(Data in this exercise begins)

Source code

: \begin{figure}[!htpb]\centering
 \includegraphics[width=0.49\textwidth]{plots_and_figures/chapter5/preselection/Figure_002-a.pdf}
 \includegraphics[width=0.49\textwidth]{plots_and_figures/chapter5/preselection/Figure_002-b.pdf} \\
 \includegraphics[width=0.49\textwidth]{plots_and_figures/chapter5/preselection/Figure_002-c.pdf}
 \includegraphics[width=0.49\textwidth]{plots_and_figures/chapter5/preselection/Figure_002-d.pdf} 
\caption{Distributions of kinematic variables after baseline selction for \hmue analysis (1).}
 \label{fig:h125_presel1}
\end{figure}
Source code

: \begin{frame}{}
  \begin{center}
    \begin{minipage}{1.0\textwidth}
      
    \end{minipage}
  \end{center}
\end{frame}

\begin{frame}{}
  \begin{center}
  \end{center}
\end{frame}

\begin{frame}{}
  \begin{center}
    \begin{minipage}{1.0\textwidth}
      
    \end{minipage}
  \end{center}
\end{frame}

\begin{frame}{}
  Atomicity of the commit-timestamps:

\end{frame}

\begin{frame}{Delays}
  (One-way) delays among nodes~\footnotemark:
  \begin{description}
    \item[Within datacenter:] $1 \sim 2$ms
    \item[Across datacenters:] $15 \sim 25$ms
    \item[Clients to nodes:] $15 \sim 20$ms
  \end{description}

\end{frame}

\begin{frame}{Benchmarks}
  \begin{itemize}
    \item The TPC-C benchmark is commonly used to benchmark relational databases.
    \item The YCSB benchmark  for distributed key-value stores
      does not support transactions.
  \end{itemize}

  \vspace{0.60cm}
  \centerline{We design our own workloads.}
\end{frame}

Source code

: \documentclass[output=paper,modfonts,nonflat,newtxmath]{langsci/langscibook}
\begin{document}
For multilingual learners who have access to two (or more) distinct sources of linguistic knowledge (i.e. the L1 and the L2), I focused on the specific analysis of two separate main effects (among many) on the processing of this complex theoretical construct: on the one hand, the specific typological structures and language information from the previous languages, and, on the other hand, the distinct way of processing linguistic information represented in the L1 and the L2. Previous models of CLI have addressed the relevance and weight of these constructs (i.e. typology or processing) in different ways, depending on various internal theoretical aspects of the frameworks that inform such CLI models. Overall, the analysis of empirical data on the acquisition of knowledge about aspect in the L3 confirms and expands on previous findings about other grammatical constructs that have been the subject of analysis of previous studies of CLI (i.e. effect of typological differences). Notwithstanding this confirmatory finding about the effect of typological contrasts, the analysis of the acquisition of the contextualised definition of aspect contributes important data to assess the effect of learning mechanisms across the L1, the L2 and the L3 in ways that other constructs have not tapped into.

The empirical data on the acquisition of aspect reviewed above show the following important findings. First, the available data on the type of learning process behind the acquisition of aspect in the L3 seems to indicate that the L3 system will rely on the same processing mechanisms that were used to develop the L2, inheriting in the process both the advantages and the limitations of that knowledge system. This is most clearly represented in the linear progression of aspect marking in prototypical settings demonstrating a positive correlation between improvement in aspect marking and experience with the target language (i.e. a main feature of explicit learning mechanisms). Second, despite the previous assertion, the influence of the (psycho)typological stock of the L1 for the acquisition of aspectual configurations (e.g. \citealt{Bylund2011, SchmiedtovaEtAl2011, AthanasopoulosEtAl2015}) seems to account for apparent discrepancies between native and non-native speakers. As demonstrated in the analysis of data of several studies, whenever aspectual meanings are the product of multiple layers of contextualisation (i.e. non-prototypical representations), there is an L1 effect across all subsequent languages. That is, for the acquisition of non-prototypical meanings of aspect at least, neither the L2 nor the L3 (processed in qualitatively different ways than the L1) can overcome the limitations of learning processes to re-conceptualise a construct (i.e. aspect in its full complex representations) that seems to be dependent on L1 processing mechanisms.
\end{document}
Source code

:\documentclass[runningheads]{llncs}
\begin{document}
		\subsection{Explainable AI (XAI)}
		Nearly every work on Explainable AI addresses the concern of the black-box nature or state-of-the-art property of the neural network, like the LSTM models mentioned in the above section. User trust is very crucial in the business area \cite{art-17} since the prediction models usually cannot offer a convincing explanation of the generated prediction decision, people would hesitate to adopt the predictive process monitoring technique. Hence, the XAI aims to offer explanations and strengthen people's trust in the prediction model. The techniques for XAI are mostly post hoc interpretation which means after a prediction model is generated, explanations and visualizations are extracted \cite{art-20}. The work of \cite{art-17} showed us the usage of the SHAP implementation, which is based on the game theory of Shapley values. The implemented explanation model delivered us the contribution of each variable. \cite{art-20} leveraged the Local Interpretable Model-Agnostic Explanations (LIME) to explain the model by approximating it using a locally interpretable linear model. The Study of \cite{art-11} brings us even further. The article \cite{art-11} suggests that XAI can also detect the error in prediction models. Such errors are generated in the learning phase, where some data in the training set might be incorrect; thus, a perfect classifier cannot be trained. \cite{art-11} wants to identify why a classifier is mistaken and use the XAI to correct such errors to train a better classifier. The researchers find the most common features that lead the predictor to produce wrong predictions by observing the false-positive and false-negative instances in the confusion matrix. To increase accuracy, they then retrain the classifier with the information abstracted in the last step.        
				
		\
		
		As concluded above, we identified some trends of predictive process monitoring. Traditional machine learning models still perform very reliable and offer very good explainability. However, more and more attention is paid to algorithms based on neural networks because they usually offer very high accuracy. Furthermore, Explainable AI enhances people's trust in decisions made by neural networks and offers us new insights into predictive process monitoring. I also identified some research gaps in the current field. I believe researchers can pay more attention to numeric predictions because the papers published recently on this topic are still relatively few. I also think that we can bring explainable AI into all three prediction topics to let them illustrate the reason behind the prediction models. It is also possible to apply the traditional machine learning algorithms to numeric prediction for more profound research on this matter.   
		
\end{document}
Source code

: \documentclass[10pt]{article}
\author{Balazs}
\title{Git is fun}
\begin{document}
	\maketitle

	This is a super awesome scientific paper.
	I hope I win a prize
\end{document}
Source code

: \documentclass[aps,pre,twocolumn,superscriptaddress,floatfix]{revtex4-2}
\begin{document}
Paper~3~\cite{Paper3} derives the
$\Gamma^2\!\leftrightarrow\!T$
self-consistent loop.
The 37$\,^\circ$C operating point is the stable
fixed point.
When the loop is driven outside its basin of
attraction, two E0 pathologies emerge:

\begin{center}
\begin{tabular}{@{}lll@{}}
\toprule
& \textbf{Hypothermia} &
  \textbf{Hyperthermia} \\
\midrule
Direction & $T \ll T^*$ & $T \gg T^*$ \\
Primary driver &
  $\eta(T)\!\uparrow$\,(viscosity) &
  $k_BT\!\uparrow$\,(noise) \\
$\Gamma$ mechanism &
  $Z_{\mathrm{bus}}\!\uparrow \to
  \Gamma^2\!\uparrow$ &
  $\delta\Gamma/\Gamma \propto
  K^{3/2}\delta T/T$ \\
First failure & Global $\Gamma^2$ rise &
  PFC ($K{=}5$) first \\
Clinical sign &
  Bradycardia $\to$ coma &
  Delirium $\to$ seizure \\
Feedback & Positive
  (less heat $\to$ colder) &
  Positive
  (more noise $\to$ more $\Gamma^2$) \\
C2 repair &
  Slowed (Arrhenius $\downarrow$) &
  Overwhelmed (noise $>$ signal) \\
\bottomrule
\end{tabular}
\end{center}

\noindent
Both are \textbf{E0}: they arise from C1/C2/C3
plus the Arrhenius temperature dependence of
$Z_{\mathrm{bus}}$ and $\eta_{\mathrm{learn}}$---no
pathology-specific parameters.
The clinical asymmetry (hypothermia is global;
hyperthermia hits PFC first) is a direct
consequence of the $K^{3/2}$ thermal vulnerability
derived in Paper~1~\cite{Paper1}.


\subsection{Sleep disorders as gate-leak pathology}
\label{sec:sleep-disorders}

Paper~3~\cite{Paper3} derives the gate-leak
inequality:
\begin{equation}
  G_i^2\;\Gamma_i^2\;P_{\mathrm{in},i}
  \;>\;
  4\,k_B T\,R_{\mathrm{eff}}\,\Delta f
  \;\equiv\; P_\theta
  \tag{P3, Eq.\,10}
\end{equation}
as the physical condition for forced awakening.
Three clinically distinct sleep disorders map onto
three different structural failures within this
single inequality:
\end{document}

(Data in this exercise ends)
(Data in this exercise begins)

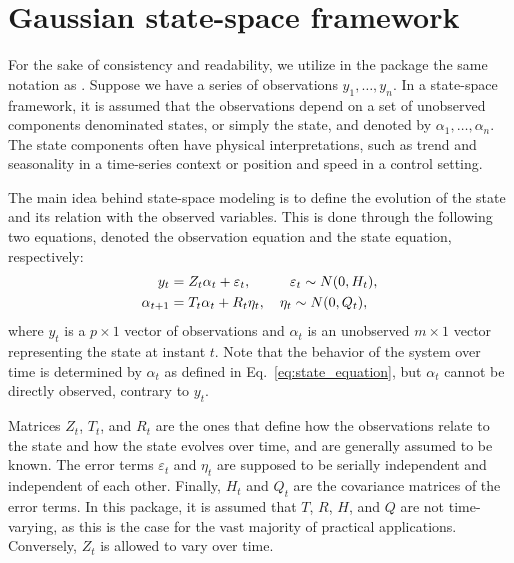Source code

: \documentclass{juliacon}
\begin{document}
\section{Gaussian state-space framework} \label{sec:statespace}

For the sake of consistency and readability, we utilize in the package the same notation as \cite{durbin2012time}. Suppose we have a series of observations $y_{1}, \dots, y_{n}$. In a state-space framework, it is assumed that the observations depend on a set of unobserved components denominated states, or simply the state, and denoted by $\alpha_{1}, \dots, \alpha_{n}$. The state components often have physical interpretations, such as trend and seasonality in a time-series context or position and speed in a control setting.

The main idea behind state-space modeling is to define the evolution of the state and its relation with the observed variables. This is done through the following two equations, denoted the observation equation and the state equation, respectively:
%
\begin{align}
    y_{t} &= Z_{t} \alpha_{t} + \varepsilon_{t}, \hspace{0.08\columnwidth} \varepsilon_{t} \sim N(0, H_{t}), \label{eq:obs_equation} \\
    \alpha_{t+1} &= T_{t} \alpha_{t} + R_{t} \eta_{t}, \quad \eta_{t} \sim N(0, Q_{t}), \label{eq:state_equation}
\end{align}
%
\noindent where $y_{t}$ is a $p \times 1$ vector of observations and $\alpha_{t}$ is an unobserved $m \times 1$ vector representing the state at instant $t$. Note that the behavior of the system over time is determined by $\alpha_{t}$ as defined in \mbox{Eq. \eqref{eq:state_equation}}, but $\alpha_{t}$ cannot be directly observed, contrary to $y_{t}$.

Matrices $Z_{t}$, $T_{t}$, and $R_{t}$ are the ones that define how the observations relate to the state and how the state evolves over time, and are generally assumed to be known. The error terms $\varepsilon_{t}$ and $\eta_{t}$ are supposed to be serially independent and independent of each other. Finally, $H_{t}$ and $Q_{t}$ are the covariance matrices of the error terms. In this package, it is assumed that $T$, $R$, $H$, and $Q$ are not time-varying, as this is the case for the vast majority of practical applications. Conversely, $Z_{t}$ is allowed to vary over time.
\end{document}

(Data in this exercise ends)
(Data in this exercise begins)

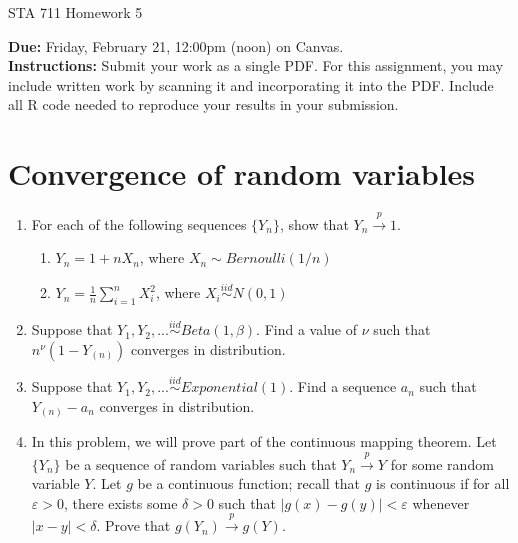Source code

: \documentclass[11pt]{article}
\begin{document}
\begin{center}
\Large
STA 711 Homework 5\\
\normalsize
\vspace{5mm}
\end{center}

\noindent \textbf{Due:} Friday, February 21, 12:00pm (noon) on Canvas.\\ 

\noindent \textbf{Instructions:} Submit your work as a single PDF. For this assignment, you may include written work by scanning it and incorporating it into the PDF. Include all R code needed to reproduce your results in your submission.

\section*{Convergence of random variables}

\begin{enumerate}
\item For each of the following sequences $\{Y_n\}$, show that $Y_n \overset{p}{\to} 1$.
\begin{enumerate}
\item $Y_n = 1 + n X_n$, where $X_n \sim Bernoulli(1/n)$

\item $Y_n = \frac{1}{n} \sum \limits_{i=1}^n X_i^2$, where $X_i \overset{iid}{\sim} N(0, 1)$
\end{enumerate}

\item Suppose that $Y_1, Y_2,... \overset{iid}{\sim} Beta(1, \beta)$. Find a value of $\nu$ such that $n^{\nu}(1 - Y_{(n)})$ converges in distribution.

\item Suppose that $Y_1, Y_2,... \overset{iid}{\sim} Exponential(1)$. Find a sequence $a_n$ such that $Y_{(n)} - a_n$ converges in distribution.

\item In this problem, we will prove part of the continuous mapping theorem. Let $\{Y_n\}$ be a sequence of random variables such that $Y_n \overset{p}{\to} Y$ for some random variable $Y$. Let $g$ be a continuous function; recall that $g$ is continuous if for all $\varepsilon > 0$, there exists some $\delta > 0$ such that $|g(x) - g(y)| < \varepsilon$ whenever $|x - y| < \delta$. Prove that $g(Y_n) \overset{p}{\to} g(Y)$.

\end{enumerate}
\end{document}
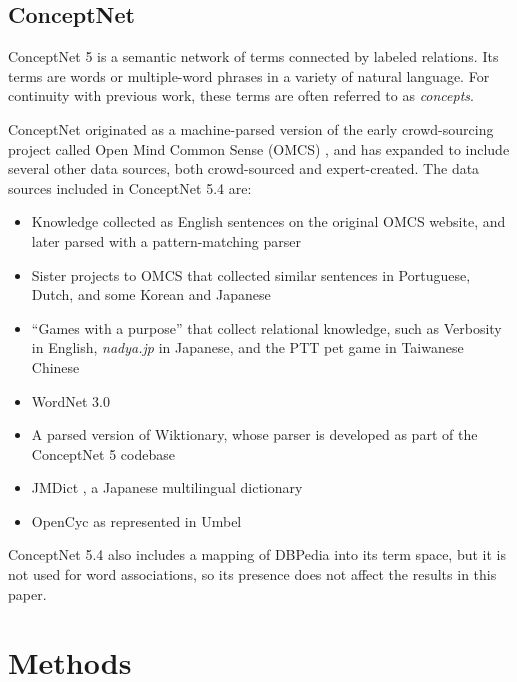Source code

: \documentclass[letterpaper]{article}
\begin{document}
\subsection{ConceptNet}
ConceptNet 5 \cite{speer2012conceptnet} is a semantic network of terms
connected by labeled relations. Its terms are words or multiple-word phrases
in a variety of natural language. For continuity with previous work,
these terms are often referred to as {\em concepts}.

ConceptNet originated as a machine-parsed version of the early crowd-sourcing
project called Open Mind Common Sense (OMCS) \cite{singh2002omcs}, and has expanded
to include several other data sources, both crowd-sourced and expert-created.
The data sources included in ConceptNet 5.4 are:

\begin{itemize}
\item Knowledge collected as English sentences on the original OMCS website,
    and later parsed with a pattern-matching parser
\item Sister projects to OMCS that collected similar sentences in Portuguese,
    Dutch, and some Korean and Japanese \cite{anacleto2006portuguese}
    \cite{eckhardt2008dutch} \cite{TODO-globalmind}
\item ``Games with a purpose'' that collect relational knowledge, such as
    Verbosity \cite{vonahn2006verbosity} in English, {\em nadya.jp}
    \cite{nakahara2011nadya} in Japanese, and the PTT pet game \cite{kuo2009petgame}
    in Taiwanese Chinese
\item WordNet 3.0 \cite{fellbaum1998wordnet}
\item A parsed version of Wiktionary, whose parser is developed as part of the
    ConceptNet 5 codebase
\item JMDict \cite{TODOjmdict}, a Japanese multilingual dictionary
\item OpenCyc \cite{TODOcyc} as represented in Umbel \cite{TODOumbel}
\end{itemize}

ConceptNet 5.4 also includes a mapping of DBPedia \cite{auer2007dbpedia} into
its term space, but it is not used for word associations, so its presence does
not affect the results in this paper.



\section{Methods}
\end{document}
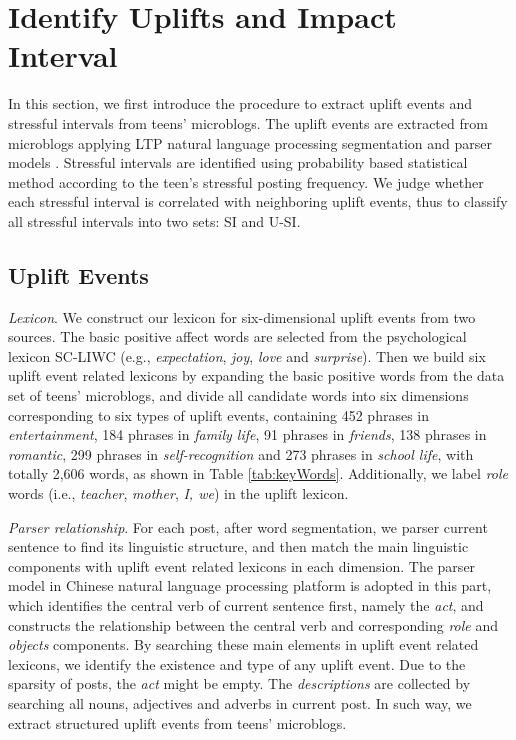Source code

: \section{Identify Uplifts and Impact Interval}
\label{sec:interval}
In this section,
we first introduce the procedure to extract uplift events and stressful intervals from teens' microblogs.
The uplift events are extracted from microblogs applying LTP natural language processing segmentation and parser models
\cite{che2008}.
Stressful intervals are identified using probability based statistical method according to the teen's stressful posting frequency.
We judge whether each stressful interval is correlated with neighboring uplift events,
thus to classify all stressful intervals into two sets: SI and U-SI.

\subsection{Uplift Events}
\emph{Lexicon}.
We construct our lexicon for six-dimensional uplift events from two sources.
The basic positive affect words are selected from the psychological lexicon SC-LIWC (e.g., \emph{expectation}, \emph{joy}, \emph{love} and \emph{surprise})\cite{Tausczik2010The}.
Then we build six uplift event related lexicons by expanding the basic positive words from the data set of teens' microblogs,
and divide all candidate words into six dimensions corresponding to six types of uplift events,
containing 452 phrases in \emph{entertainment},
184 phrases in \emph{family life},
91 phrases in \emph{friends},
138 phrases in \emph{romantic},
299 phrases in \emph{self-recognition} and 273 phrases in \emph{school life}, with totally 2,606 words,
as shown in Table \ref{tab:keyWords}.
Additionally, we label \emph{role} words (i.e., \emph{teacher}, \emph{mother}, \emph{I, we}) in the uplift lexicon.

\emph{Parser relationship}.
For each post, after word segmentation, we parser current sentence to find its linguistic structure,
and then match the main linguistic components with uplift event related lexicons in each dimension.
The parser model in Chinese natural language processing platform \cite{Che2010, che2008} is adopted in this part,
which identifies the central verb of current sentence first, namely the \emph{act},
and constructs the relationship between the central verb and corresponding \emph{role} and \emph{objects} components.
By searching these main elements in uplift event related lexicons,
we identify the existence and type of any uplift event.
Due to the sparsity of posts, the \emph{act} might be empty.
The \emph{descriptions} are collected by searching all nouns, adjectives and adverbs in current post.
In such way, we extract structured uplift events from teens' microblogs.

(Data in this exercise ends)

◆ **Brief**: Your reply must consist solely of the number of lines in the data that contain the word "version".

◆ **Solved problem**: 2